**The problem**
Scan each line of the records for the word "While" and extract the ones that have it.

**Data shown**
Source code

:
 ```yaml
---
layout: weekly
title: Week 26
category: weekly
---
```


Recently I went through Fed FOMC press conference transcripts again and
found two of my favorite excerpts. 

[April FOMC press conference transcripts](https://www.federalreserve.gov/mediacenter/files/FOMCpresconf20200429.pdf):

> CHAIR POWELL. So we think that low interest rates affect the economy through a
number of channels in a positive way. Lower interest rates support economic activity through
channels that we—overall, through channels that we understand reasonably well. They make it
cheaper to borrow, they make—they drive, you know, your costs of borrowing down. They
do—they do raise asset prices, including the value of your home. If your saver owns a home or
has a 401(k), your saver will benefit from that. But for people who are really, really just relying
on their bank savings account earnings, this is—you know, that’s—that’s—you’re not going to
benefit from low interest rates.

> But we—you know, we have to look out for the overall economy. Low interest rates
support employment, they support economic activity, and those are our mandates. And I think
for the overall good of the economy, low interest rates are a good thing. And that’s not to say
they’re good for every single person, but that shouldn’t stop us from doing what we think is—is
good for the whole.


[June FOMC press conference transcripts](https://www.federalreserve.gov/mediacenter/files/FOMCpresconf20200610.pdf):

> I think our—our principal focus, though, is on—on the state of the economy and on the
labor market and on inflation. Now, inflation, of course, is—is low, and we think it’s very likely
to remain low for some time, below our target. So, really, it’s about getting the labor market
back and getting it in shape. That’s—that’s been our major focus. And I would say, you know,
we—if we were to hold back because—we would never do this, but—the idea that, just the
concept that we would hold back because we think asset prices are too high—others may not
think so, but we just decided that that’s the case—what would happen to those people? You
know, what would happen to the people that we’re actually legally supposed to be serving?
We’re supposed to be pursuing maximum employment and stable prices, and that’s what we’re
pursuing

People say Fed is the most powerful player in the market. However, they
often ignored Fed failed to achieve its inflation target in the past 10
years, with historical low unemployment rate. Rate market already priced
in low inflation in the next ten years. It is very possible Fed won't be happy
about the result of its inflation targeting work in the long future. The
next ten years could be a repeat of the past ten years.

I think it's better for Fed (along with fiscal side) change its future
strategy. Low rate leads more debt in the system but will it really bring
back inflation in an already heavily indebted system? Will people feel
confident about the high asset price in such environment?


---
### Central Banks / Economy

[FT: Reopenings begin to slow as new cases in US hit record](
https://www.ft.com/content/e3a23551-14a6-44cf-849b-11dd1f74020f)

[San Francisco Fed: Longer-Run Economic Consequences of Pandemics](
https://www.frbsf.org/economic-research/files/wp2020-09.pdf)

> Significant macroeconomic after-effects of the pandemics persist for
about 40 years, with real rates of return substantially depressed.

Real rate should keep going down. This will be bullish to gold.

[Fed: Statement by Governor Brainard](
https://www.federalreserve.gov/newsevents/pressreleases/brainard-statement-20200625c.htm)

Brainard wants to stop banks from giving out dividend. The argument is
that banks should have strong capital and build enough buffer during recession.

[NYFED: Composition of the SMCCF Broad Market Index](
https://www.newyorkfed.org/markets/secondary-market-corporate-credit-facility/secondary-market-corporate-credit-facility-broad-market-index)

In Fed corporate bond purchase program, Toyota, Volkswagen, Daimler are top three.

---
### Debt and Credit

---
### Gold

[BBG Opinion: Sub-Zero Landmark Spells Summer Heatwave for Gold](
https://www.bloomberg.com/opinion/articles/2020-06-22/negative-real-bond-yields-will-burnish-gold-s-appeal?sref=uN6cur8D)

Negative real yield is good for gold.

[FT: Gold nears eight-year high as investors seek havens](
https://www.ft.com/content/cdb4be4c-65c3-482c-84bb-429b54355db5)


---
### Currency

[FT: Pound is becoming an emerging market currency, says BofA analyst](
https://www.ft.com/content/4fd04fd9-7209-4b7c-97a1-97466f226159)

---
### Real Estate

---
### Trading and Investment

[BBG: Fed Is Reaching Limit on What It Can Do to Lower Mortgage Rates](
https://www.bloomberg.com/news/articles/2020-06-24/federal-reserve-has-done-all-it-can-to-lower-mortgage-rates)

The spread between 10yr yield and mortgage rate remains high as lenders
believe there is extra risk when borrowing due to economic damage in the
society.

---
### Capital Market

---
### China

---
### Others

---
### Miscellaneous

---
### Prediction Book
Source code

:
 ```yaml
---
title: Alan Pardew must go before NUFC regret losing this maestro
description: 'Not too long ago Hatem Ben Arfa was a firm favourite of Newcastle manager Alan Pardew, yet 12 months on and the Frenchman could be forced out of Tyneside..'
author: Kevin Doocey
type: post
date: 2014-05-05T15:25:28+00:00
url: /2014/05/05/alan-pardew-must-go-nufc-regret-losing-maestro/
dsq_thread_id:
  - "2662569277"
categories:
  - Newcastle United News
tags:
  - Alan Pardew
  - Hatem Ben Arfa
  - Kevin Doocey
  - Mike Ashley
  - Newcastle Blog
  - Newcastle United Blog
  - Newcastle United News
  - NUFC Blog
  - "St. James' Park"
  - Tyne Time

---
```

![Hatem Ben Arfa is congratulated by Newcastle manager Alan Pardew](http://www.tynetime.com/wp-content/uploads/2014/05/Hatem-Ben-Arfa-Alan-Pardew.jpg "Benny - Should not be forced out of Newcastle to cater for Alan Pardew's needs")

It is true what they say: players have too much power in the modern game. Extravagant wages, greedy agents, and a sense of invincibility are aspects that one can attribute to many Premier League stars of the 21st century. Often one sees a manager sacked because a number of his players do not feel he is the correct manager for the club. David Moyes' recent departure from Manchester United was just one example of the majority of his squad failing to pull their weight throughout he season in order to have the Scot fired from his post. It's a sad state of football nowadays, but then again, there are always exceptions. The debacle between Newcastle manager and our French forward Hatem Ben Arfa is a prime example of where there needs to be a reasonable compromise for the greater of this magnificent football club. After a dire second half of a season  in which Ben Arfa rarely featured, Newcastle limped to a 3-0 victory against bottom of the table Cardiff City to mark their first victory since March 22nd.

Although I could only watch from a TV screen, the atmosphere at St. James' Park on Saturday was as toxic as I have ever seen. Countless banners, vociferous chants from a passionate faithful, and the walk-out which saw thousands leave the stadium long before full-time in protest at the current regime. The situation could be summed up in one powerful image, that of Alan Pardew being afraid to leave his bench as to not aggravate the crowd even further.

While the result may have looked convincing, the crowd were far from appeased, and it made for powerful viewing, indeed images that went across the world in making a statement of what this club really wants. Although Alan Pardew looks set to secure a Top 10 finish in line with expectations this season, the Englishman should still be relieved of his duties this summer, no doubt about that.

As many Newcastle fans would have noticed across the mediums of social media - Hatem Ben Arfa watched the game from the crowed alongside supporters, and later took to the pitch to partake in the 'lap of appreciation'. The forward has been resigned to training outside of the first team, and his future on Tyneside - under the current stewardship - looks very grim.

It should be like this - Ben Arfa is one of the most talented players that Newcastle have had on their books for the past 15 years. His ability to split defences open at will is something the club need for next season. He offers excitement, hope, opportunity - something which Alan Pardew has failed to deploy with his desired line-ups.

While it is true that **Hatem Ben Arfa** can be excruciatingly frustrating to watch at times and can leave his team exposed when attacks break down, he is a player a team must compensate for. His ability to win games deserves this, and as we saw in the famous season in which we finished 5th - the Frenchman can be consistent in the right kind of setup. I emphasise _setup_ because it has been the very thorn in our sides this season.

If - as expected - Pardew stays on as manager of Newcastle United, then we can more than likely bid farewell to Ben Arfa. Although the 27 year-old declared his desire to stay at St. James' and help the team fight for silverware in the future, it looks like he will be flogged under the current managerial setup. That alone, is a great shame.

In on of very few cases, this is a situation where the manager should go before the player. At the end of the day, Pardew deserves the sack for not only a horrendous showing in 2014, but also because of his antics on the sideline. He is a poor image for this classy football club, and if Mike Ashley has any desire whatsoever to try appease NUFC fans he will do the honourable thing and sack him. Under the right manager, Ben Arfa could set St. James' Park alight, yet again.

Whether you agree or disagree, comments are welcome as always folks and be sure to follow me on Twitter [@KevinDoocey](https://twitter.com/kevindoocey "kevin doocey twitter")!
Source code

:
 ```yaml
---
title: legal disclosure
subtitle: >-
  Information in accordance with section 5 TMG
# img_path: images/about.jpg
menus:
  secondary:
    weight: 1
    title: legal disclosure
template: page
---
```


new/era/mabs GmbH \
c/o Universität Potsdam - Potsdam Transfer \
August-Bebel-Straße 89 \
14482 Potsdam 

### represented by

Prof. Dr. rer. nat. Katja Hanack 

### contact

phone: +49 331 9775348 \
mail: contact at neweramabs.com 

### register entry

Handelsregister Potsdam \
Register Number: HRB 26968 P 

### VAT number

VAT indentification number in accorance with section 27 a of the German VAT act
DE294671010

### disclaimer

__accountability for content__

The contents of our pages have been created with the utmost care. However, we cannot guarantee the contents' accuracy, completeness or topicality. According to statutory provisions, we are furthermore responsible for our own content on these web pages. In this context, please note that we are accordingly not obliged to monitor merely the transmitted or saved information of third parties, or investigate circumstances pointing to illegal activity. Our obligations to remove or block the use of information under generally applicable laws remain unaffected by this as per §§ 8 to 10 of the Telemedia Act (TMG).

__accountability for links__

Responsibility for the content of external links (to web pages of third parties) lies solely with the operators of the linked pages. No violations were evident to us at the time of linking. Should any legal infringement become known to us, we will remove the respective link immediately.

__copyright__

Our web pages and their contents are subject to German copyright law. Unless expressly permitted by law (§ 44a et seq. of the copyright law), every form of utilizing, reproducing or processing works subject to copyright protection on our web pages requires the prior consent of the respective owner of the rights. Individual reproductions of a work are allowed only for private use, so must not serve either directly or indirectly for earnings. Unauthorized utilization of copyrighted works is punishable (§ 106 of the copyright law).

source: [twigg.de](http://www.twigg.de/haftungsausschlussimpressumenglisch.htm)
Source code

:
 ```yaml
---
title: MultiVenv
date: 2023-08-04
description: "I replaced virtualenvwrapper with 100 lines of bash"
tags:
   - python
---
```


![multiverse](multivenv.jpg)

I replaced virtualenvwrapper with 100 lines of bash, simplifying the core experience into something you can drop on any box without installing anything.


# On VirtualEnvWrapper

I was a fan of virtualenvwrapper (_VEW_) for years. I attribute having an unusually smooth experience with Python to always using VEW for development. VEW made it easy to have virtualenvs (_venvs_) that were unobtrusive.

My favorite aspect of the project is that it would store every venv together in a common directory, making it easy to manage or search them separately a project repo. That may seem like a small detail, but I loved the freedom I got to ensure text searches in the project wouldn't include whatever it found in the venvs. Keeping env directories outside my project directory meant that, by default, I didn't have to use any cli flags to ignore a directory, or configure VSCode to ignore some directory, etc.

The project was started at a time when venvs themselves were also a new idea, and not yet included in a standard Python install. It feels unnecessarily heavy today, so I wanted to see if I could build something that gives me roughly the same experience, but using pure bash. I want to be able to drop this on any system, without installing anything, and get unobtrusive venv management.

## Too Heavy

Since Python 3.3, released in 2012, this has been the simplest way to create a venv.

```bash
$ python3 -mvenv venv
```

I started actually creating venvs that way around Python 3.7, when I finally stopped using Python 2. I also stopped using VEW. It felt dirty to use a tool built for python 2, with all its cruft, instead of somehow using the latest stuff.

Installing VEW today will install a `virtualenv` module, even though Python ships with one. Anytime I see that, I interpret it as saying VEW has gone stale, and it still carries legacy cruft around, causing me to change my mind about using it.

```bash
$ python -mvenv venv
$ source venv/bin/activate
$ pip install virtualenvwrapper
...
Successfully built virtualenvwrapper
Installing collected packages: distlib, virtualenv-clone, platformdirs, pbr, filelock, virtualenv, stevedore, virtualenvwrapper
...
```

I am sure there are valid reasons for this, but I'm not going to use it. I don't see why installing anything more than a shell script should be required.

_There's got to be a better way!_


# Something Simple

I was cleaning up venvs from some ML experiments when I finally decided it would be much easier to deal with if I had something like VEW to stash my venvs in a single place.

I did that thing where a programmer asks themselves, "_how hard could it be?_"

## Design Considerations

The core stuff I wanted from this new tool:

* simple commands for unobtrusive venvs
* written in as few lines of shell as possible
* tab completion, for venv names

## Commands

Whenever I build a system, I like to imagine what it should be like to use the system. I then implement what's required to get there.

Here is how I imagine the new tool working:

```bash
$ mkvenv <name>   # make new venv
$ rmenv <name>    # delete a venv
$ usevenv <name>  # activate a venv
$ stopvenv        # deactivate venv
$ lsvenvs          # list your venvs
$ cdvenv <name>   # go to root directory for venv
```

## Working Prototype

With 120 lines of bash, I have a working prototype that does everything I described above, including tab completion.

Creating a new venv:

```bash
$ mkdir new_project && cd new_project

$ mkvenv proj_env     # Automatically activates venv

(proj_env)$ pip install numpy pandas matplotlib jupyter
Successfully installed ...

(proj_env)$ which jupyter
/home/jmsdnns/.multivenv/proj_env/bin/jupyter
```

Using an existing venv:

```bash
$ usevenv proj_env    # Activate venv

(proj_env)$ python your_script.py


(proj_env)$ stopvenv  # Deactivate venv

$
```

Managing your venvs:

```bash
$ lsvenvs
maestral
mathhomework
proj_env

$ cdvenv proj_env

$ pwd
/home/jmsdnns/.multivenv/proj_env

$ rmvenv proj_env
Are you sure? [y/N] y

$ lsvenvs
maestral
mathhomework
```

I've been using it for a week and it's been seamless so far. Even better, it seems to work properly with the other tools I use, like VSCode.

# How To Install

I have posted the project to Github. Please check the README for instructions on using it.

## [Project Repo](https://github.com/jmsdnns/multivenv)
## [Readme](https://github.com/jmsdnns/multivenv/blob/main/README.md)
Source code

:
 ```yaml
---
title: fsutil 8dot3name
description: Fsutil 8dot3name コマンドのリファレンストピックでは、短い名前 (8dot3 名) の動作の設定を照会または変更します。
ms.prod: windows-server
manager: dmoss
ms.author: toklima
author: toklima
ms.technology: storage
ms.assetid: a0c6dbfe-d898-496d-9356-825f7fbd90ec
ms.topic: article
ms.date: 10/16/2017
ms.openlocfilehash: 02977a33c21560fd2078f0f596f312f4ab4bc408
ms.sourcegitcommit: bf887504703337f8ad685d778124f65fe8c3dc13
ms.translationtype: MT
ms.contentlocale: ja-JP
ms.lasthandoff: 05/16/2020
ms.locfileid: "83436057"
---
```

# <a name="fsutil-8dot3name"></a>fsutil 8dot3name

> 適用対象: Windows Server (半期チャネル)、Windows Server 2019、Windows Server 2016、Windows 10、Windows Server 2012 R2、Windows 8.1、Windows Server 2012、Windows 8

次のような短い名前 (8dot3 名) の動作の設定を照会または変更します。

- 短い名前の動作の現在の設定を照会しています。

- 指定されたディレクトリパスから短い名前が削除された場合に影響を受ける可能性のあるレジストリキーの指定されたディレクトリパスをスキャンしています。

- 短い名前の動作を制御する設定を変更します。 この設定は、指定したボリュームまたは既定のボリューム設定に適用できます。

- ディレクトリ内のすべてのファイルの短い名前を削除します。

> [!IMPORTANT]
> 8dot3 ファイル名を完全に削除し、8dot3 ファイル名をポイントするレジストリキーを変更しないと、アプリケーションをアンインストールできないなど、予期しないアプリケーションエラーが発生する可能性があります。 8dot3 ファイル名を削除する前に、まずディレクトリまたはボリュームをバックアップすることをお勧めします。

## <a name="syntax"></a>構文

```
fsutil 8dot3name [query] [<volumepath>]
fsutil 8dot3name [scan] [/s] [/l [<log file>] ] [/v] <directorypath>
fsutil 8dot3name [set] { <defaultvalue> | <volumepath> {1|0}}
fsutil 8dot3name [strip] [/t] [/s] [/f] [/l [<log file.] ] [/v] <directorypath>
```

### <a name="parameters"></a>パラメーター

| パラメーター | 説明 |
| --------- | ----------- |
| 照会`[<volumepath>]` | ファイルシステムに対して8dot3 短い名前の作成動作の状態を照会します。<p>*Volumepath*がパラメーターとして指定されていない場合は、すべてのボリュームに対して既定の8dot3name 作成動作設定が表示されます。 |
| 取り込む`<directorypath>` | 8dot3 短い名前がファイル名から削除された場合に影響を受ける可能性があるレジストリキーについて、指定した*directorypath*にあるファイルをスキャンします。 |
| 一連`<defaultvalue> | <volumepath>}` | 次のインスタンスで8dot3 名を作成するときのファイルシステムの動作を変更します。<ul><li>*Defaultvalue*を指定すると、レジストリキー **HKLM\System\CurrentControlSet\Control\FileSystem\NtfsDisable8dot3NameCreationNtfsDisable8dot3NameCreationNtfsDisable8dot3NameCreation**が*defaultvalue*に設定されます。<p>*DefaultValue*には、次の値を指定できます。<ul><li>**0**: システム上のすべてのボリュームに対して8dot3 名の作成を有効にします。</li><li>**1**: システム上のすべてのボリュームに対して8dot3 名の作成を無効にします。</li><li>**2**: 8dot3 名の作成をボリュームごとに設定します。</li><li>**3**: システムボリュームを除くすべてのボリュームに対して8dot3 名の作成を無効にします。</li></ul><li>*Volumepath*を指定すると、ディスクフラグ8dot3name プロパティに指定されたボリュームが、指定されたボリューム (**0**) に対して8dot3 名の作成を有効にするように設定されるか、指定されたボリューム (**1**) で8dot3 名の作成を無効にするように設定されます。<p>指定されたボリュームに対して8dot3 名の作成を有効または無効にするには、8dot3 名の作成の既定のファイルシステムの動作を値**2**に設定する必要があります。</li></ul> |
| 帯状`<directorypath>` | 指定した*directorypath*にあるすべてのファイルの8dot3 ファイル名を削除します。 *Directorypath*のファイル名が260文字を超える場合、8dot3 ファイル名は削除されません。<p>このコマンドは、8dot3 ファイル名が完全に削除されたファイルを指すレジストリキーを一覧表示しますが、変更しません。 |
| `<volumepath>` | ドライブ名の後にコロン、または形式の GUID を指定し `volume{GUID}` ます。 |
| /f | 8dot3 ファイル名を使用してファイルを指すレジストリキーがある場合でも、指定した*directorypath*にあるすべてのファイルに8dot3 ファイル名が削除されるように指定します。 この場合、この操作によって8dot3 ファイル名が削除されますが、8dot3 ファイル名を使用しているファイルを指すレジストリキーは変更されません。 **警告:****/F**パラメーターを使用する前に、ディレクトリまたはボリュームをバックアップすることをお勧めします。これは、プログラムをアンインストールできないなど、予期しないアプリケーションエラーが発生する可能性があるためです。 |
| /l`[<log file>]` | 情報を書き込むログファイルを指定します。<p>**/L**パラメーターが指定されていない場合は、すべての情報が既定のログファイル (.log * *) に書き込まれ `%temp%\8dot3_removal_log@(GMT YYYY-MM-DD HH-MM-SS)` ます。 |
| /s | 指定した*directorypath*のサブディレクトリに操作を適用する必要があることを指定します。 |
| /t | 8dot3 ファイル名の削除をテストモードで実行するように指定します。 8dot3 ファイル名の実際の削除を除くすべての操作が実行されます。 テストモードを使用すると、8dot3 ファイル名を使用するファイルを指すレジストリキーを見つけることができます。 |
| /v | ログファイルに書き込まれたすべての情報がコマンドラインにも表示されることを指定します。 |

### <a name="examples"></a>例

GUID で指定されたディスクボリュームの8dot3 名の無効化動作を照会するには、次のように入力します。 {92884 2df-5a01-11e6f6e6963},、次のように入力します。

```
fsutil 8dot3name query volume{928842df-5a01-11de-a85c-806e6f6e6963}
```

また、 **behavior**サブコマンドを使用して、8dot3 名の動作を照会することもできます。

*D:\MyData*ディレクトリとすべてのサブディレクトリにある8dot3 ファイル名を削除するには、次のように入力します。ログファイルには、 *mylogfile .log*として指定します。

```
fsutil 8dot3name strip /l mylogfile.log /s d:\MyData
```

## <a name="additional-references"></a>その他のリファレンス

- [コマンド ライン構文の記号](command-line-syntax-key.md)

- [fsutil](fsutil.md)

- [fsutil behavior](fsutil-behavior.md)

**Exercise solution**
While the result may have looked convincing, the crowd were far from appeased, and it made for powerful viewing, indeed images that went across the world in making a statement of what this club really wants. Although Alan Pardew looks set to secure a Top 10 finish in line with expectations this season, the Englishman should still be relieved of his duties this summer, no doubt about that.
While it is true that **Hatem Ben Arfa** can be excruciatingly frustrating to watch at times and can leave his team exposed when attacks break down, he is a player a team must compensate for. His ability to win games deserves this, and as we saw in the famous season in which we finished 5th - the Frenchman can be consistent in the right kind of setup. I emphasise _setup_ because it has been the very thorn in our sides this season.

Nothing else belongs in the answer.